Stored dataset items:
╔══

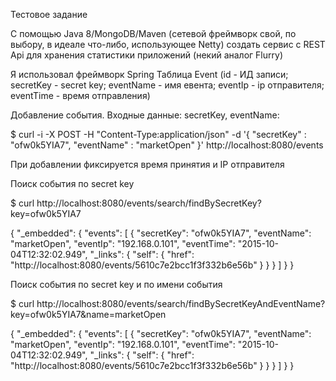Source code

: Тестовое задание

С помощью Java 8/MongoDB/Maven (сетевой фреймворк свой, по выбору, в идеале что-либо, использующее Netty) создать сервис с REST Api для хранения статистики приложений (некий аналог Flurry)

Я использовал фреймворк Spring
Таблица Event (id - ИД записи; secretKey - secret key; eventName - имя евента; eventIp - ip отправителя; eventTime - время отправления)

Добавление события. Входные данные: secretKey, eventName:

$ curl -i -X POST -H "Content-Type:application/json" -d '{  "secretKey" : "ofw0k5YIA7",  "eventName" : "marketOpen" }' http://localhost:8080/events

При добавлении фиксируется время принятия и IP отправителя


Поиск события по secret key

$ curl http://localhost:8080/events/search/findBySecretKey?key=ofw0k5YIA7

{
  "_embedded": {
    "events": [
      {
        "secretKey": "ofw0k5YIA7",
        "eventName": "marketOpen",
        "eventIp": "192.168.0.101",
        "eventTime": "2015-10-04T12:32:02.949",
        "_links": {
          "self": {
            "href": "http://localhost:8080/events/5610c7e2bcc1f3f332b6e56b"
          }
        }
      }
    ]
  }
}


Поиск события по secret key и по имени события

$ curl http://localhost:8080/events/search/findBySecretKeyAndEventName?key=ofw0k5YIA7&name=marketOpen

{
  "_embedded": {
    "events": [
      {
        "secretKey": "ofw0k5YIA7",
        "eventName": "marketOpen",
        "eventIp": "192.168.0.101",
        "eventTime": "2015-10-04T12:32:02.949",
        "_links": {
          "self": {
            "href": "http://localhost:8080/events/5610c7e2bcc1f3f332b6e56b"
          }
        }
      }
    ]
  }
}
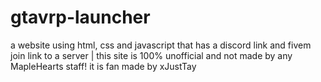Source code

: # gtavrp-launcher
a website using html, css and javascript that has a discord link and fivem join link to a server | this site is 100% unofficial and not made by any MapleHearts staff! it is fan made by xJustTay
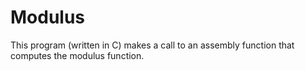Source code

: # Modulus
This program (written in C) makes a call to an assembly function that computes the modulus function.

╚══

◆ **Work to be completed**
Would you retype the entries above in full, exactly as written, minus the pictures?

◆ **Solution to this problem**
Source code

: Тестовое задание

С помощью Java 8/MongoDB/Maven (сетевой фреймворк свой, по выбору, в идеале что-либо, использующее Netty) создать сервис с REST Api для хранения статистики приложений (некий аналог Flurry)

Я использовал фреймворк Spring
Таблица Event (id - ИД записи; secretKey - secret key; eventName - имя евента; eventIp - ip отправителя; eventTime - время отправления)

Добавление события. Входные данные: secretKey, eventName:

$ curl -i -X POST -H "Content-Type:application/json" -d '{  "secretKey" : "ofw0k5YIA7",  "eventName" : "marketOpen" }' http://localhost:8080/events

При добавлении фиксируется время принятия и IP отправителя


Поиск события по secret key

$ curl http://localhost:8080/events/search/findBySecretKey?key=ofw0k5YIA7

{
  "_embedded": {
    "events": [
      {
        "secretKey": "ofw0k5YIA7",
        "eventName": "marketOpen",
        "eventIp": "192.168.0.101",
        "eventTime": "2015-10-04T12:32:02.949",
        "_links": {
          "self": {
            "href": "http://localhost:8080/events/5610c7e2bcc1f3f332b6e56b"
          }
        }
      }
    ]
  }
}


Поиск события по secret key и по имени события

$ curl http://localhost:8080/events/search/findBySecretKeyAndEventName?key=ofw0k5YIA7&name=marketOpen

{
  "_embedded": {
    "events": [
      {
        "secretKey": "ofw0k5YIA7",
        "eventName": "marketOpen",
        "eventIp": "192.168.0.101",
        "eventTime": "2015-10-04T12:32:02.949",
        "_links": {
          "self": {
            "href": "http://localhost:8080/events/5610c7e2bcc1f3f332b6e56b"
          }
        }
      }
    ]
  }
}
Source code

: # gtavrp-launcher
a website using html, css and javascript that has a discord link and fivem join link to a server | this site is 100% unofficial and not made by any MapleHearts staff! it is fan made by xJustTay
Source code

: # Modulus
This program (written in C) makes a call to an assembly function that computes the modulus function.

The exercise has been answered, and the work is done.